As the main source of harmful nitrogen dioxide levels in our city centre is from road traffic – Glasgow’s LEZ is an essential measure to improve air quality, protect public health and support wider climate change ambitions by encouraging more sustainable transport options.
Phase 1 of Glasgow’s LEZ was introduced in 2018 – with a much greater proportion of cleaner, low and zero emission buses now travelling through our city centre. Subject to Scottish Ministers approval, Phase 2 of Glasgow’s LEZ will be implemented on 31 May 2022 and enforced from 1 June 2023 following a one-year grace period. Enforcement for zone residents’ vehicles will start from 1 June 2024.
Cllr Anna Richardson, City Convener for Sustainability and Carbon Reduction said: “Glasgow’s air quality situation is pressing, not least because of the chronically high levels of air pollution in some of our streets.
“Seeking to restrict the most polluting vehicles from our city centre is the right thing to do to ensure that we mitigate the health harms caused by air pollution. Whether it is the impact on cardiovascular disease and breathing conditions such as asthma, or the less obvious contribution to conditions such as dementia, diabetes or cancers, air pollution affects us all.
“I’m delighted that the council has today approved the final scheme design for the second phase of Glasgow’s LEZ, which will see all vehicles entering the zone having to meet cleaner emissions standards to avoid a penalty charge.
“As next June approaches, we will continue to raise awareness and understanding of Glasgow’s LEZ and engage with those most affected to encourage and support emissions compliance.
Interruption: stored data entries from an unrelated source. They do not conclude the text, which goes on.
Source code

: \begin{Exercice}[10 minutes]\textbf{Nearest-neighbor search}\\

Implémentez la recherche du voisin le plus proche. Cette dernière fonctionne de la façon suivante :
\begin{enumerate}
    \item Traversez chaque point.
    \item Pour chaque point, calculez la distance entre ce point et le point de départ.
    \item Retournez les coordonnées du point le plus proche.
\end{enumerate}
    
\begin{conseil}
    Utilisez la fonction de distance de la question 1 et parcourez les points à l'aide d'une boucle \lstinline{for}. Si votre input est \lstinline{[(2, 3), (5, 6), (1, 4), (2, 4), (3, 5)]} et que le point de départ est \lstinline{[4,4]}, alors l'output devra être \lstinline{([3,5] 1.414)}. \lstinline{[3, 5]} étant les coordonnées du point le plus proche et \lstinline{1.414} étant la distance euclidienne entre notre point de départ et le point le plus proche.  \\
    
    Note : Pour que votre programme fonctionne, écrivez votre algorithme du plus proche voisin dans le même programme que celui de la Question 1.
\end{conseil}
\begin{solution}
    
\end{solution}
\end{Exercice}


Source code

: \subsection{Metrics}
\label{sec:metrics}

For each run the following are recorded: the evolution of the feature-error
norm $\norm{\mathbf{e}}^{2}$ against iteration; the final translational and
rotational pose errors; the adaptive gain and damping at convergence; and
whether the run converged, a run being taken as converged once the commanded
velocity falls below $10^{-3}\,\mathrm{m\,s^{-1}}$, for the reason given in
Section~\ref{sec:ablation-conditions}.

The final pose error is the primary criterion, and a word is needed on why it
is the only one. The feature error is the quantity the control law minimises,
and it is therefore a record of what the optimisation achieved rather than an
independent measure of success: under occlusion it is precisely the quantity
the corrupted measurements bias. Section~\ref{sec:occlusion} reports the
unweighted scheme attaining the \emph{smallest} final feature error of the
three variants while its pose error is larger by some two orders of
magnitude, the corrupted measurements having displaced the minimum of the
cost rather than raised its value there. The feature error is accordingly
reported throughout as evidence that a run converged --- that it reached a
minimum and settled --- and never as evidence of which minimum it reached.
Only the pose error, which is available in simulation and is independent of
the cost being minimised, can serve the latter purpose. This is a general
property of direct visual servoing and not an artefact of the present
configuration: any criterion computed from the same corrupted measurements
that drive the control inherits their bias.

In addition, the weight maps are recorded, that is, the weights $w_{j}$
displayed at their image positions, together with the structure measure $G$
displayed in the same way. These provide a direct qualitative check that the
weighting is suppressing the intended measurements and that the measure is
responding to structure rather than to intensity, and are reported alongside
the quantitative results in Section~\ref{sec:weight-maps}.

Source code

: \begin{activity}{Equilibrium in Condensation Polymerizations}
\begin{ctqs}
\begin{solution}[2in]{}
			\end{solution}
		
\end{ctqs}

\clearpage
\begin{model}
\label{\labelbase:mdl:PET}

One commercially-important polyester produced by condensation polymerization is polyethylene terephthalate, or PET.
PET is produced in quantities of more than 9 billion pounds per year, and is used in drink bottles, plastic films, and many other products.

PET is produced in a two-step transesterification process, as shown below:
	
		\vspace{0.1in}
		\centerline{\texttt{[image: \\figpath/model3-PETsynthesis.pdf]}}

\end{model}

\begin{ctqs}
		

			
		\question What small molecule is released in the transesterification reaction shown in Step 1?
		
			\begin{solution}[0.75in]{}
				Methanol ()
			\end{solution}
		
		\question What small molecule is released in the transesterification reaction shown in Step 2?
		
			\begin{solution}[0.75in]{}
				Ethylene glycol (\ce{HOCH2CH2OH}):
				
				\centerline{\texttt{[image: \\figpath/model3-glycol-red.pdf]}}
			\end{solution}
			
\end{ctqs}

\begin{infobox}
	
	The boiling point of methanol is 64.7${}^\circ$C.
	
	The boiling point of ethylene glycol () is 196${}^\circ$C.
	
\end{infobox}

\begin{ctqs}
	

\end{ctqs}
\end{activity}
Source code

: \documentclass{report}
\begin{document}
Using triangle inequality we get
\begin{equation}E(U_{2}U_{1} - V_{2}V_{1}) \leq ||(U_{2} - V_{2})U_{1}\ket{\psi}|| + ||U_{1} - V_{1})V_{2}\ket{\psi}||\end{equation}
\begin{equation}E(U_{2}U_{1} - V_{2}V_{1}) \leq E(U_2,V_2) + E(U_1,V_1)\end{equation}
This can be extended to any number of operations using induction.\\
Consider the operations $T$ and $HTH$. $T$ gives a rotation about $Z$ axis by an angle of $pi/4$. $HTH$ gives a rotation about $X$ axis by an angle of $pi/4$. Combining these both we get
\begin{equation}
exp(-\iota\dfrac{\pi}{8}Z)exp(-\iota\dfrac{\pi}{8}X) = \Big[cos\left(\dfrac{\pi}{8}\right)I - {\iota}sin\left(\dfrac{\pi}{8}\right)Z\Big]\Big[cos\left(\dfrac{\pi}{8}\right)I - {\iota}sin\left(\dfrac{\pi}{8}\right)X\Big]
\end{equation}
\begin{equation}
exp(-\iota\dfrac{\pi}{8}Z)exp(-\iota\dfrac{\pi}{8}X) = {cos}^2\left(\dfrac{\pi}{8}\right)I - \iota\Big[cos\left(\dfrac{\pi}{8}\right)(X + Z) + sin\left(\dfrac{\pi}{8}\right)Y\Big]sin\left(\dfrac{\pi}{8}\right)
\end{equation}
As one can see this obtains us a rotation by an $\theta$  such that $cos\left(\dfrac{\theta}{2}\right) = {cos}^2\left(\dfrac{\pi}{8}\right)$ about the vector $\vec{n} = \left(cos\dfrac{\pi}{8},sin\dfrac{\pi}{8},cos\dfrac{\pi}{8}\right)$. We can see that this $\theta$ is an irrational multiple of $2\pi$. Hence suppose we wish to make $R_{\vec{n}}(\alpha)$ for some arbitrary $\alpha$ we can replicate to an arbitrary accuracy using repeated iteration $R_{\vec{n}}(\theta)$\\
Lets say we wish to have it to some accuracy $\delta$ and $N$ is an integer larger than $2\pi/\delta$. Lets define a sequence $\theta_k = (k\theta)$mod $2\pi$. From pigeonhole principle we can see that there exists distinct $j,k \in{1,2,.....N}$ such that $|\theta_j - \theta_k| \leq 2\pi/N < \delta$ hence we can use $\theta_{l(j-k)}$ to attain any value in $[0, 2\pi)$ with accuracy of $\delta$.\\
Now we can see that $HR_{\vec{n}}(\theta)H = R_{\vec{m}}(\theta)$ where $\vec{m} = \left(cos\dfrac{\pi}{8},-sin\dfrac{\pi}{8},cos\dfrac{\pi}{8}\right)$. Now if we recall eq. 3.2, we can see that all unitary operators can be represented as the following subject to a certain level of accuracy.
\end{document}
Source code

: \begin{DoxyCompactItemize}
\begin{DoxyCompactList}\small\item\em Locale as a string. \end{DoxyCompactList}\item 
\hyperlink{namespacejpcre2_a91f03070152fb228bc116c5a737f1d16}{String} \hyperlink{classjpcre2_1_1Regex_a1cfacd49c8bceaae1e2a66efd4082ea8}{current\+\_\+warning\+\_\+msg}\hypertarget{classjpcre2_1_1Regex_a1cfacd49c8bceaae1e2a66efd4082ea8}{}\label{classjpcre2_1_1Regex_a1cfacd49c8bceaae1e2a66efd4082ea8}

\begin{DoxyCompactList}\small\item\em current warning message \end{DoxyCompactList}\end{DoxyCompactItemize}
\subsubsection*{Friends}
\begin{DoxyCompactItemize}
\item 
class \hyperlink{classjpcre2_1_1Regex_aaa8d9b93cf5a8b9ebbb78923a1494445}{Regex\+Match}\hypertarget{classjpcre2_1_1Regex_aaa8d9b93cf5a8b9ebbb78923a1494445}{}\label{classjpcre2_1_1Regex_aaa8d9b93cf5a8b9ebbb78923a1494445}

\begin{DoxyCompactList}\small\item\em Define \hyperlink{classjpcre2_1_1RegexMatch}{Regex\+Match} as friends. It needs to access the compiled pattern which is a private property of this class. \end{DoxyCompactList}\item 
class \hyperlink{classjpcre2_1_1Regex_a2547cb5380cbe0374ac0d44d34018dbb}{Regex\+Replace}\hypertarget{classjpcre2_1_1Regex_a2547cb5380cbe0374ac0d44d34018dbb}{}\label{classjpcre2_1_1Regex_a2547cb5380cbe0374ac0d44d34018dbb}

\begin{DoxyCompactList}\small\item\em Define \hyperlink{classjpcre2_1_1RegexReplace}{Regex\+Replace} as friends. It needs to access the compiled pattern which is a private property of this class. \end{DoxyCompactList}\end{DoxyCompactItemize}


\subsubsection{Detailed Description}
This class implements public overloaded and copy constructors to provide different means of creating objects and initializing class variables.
We will also continue to back a wide range of projects and initiatives that ease accordance with our LEZ, including those that encourage higher levels of active and more sustainable travel and a reduced reliance on private vehicles.”
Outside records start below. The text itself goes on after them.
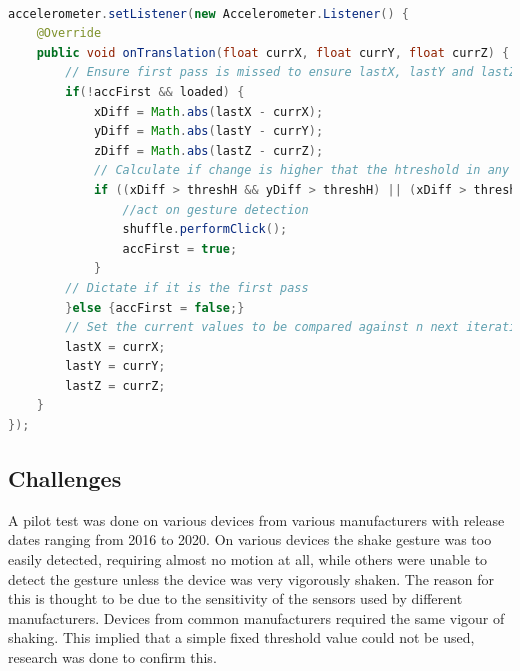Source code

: \documentclass{l4proj}
\begin{document}
\vspace{15mm}

\begin{lstlisting}[language=java, caption={Java code detailing how the shake gesture is detected and how it is acted upon, this particular instance for when detection is made on the Tunes Activity.}, label=lst:Accelerometer]

accelerometer.setListener(new Accelerometer.Listener() {
    @Override
    public void onTranslation(float currX, float currY, float currZ) {
        // Ensure first pass is missed to ensure lastX, lastY and lastZ have values adn songs are available
        if(!accFirst && loaded) {
            xDiff = Math.abs(lastX - currX);
            yDiff = Math.abs(lastY - currY);
            zDiff = Math.abs(lastZ - currZ);
            // Calculate if change is higher that the htreshold in any two axis
            if ((xDiff > threshH && yDiff > threshH) || (xDiff > threshH && zDiff > threshH) || (yDiff > threshH && zDiff > threshH)){
                //act on gesture detection
                shuffle.performClick();
                accFirst = true;
            }
        // Dictate if it is the first pass
        }else {accFirst = false;}
        // Set the current values to be compared against n next iteration
        lastX = currX;
        lastY = currY;
        lastZ = currZ;
    }        
});
\end{lstlisting}

\vspace{15mm}

\subsection{Challenges}
A pilot test was done on various devices from various manufacturers with release dates ranging from 2016 to 2020. On various devices the shake gesture was too easily detected, requiring almost no motion at all, while others were unable to detect the gesture unless the device was very vigorously shaken. The reason for this is thought to be due to the sensitivity of the sensors used by different manufacturers. Devices from common manufacturers required the same vigour of shaking. This implied that a simple fixed threshold value could not be used, research was done to confirm this. 
\end{document}
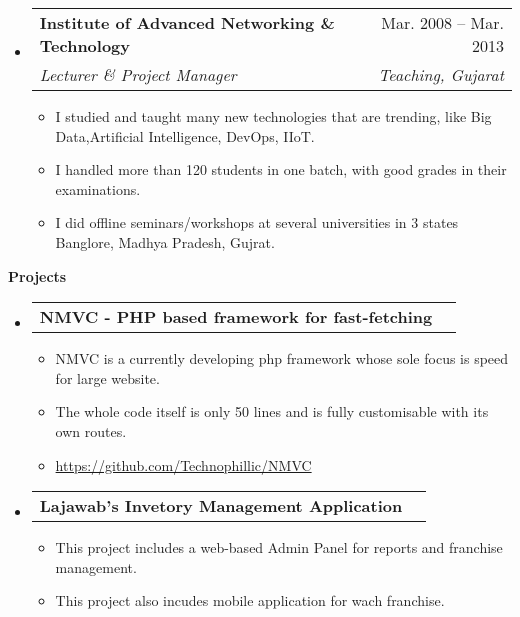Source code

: \documentclass[letterpaper,12pt]{article}[leftmargin=*]
\makeatletter
\def \entryspacing {-0pt}
\renewcommand{\section}[2]{\vspace{5pt}
  \colorbox{secondary}{\color{white}\raggedbottom\normalsize\textbf{{#1}{\hspace{7pt}#2}}}
}
\newcommand{\resumeEntryStart}{\begin{itemize}[leftmargin=2.5mm]}
\newcommand{\resumeEntryEnd}{\end{itemize}\vspace{\entryspacing}}
\newcommand{\resumeItemListStart}{\begin{itemize}[leftmargin=4.5mm]}
\newcommand{\resumeItemListEnd}{\end{itemize}}
\newcommand{\resumeItem}[1]{
  \item\small{
    {#1 \vspace{-2pt}}
  }
}
\newcommand{\resumeEntryTSDL}[4]{
  \vspace{-1pt}\item[]
    \begin{tabularx}{0.97\textwidth}{X@{\hspace{60pt}}r}
      \textbf{\color{primary}#1} & {\firabook\color{accent}\small#2} \\
      \textit{\color{accent}\small#3} & \textit{\color{accent}\small#4} \\
    \end{tabularx}\vspace{-6pt}
}
\newcommand{\resumeEntryTD}[2]{
  \vspace{-1pt}\item[]
    \begin{tabularx}{0.97\textwidth}{X@{\hspace{60pt}}r}
      \textbf{\color{primary}#1} & {\firabook\color{accent}\small#2} \\
    \end{tabularx}\vspace{-6pt}
}
\makeatother
\begin{document}
  \resumeEntryStart
    \resumeEntryTSDL
      {Institute of Advanced Networking \& Technology}{Mar. 2008 -- Mar. 2013}
      {Lecturer \& Project Manager}{Teaching, Gujarat}
    \resumeItemListStart
      \resumeItem { I studied and taught many new technologies that are trending, like Big Data,\linebreak Artificial Intelligence, DevOps, IIoT.}
      \resumeItem{I handled more than 120 students in one batch, with good grades in their examinations.}
      \resumeItem{I did offline seminars/workshops at several universities in 3 states Banglore, Madhya Pradesh, Gujrat.}
    \resumeItemListEnd
  \resumeEntryEnd


\section{\faFlask}{Projects}

  \resumeEntryStart
    \resumeEntryTD
      {NMVC - PHP based framework for fast-fetching}{}
    \resumeItemListStart
      \resumeItem {NMVC is a currently developing php framework whose sole focus is speed for large website.}
      \resumeItem {The whole code itself is only 50 lines and is fully customisable with its own routes.}
      \resumeItem {\url{https://github.com/Technophillic/NMVC}}
    \resumeItemListEnd
  \resumeEntryEnd

  \resumeEntryStart
    \resumeEntryTD
      {Lajawab's Invetory Management Application}{}
    \resumeItemListStart
      \resumeItem {This project includes a web-based Admin Panel for reports and franchise management.}
      \resumeItem {This project also incudes mobile application for wach franchise.}
    \resumeItemListEnd
  \resumeEntryEnd

\end{document}
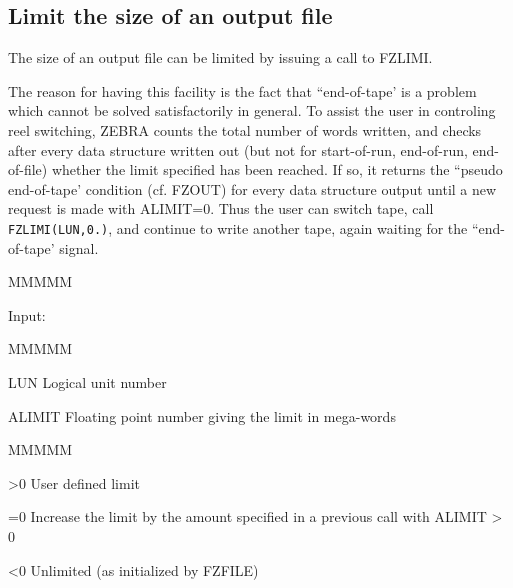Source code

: \subsection{Limit the size of an output file}
\par The size of an output file can be limited by issuing a call to FZLIMI.
\par
The reason for having this facility is the fact that ``end-of-tape'
is a problem which cannot be solved satisfactorily in general.
To assist the user in controling reel switching,
ZEBRA counts the total number of words written,
and checks after every data structure written out
(but not for start-of-run, end-of-run, end-of-file)
whether the limit specified has been reached.
If so, it returns the ``pseudo end-of-tape' condition (cf. FZOUT)
for every data structure output until a new request is made
with ALIMIT=0. Thus the user can switch tape, call
{\tt FZLIMI(LUN,0.)},
and continue to write another tape,
again waiting for the ``end-of-tape' signal.
\begin{DL}{MMMMM}
\item[Input:
]
\begin{DL}{MMMMM}
\item[LUN
]Logical unit number
\item[ALIMIT
]Floating point number giving the limit in mega-words
\begin{DL}{MMMMM}
\item[>0
]User defined limit
\item[=0
]Increase the limit by the amount specified in a previous call
with ALIMIT > 0
\item[<0
]Unlimited (as initialized by FZFILE)
\end{DL}
\end{DL}
\end{DL}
Scheme Details and Next Steps
Key entry requirements for Low Emission Zones in Scotland have been set at national level for consistency. In general, diesel engine vehicles registered after September 2015 and petrol engine vehicles registered from 2006 onwards will usually meet the required emissions standards, as will buses, coaches and HGVs registered from January 2013.
Glasgow’s LEZ will apply to all vehicle types, except for motorbikes and mopeds and those vehicle types or uses considered exempt – this would include emergency vehicles and vehicles for disabled persons, including blue badge holders.
Failing to comply with LEZ requirements will result in a penalty charge. This is set nationally at £60 and is reduced by 50% if paid within 14 days. Where repeat entry by the same vehicle is detected within a 90-day period, this penalty charge rate will double, doubling again on each subsequent entry up to a maximum amount determined by vehicle type.
Complementing the nationally set elements of LEZs in Scotland – the council has determined the design and operation of our own scheme based on local requirements.
Glasgow’s LEZ will operate 24 hours a day – all year round, with the zone covering an area of the city centre bounded by the M8 motorway to the north and west, the River Clyde to the south and Saltmarket/High St to the east.
Practical, targeted assistance from the Scottish Government to help prepare for the introduction of LEZs has included vehicle retrofit support and money for lower income households and small businesses through the LEZ Support Fund. Interest-free loans are also available through the Energy Saving Trust for purchasing e-bikes, electric vehicles, and home charging points. This focused response has made funding accessible to those who may have the most difficulty complying with LEZ requirements, as well as incentivising a shift away from personal vehicle use.
To reflect the impact of the pandemic on the uptake of the retrofitting scheme – taxi operators who can demonstrate by early 2023 that they have applied for retrofitting grants, are awaiting vehicle conversion work or are in the process of purchasing a compliant vehicle will be able to run their business without penalty should their taxi not yet be compliant by the time the LEZ becomes enforceable.
Following today’s committee meeting, Glasgow’s LEZ final scheme design will now be submitted to Scottish Ministers for approval.